- Problem to solve
Copy out each line below that has the word "number" in it.

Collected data
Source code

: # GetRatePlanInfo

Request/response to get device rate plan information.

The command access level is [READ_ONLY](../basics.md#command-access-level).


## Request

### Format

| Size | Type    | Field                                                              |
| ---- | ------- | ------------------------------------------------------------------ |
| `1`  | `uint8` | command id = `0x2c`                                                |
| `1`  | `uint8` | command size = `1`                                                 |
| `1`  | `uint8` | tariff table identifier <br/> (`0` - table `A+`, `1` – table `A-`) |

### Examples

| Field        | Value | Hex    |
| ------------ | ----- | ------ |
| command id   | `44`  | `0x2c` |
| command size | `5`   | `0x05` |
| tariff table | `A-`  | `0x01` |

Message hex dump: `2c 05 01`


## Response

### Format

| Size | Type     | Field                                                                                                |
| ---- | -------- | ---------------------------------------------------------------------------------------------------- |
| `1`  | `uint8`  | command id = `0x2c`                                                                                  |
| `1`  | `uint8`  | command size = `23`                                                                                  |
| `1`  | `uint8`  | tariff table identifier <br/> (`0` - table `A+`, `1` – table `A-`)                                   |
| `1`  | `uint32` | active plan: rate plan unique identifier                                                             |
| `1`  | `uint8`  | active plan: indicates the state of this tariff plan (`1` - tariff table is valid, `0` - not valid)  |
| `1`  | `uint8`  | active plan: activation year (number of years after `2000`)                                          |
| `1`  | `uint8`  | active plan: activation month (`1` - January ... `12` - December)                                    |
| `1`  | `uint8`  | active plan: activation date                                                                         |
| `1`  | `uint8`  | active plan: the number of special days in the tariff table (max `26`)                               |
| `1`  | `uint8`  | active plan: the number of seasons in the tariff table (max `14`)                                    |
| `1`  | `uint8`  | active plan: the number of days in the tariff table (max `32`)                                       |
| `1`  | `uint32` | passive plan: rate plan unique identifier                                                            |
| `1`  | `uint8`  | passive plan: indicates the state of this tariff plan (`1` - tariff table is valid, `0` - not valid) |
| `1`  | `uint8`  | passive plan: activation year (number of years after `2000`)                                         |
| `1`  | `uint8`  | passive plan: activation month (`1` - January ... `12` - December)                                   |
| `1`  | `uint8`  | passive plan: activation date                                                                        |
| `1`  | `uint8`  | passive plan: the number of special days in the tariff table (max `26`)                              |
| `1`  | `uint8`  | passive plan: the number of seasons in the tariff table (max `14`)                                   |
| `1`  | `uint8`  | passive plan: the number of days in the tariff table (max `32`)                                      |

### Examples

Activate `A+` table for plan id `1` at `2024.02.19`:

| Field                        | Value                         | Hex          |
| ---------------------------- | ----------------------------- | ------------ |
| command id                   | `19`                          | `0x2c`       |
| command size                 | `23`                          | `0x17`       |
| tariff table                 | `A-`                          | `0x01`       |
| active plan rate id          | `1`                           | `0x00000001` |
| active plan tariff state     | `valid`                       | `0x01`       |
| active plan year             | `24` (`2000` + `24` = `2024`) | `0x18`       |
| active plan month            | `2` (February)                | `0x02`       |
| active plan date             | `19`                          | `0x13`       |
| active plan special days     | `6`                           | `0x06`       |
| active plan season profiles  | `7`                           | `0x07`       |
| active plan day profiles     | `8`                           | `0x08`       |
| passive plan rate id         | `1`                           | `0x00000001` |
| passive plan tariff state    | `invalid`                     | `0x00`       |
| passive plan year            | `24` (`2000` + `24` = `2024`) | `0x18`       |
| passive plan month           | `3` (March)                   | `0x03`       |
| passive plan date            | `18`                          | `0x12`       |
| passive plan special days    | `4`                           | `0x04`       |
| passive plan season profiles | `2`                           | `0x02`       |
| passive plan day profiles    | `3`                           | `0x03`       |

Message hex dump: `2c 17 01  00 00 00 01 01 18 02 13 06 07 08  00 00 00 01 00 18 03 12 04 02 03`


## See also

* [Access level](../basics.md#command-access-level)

- Response box
| `1`  | `uint8`  | active plan: activation year (number of years after `2000`)                                          |
| `1`  | `uint8`  | active plan: the number of special days in the tariff table (max `26`)                               |
| `1`  | `uint8`  | active plan: the number of seasons in the tariff table (max `14`)                                    |
| `1`  | `uint8`  | active plan: the number of days in the tariff table (max `32`)                                       |
| `1`  | `uint8`  | passive plan: activation year (number of years after `2000`)                                         |
| `1`  | `uint8`  | passive plan: the number of special days in the tariff table (max `26`)                              |
| `1`  | `uint8`  | passive plan: the number of seasons in the tariff table (max `14`)                                   |
| `1`  | `uint8`  | passive plan: the number of days in the tariff table (max `32`)                                      |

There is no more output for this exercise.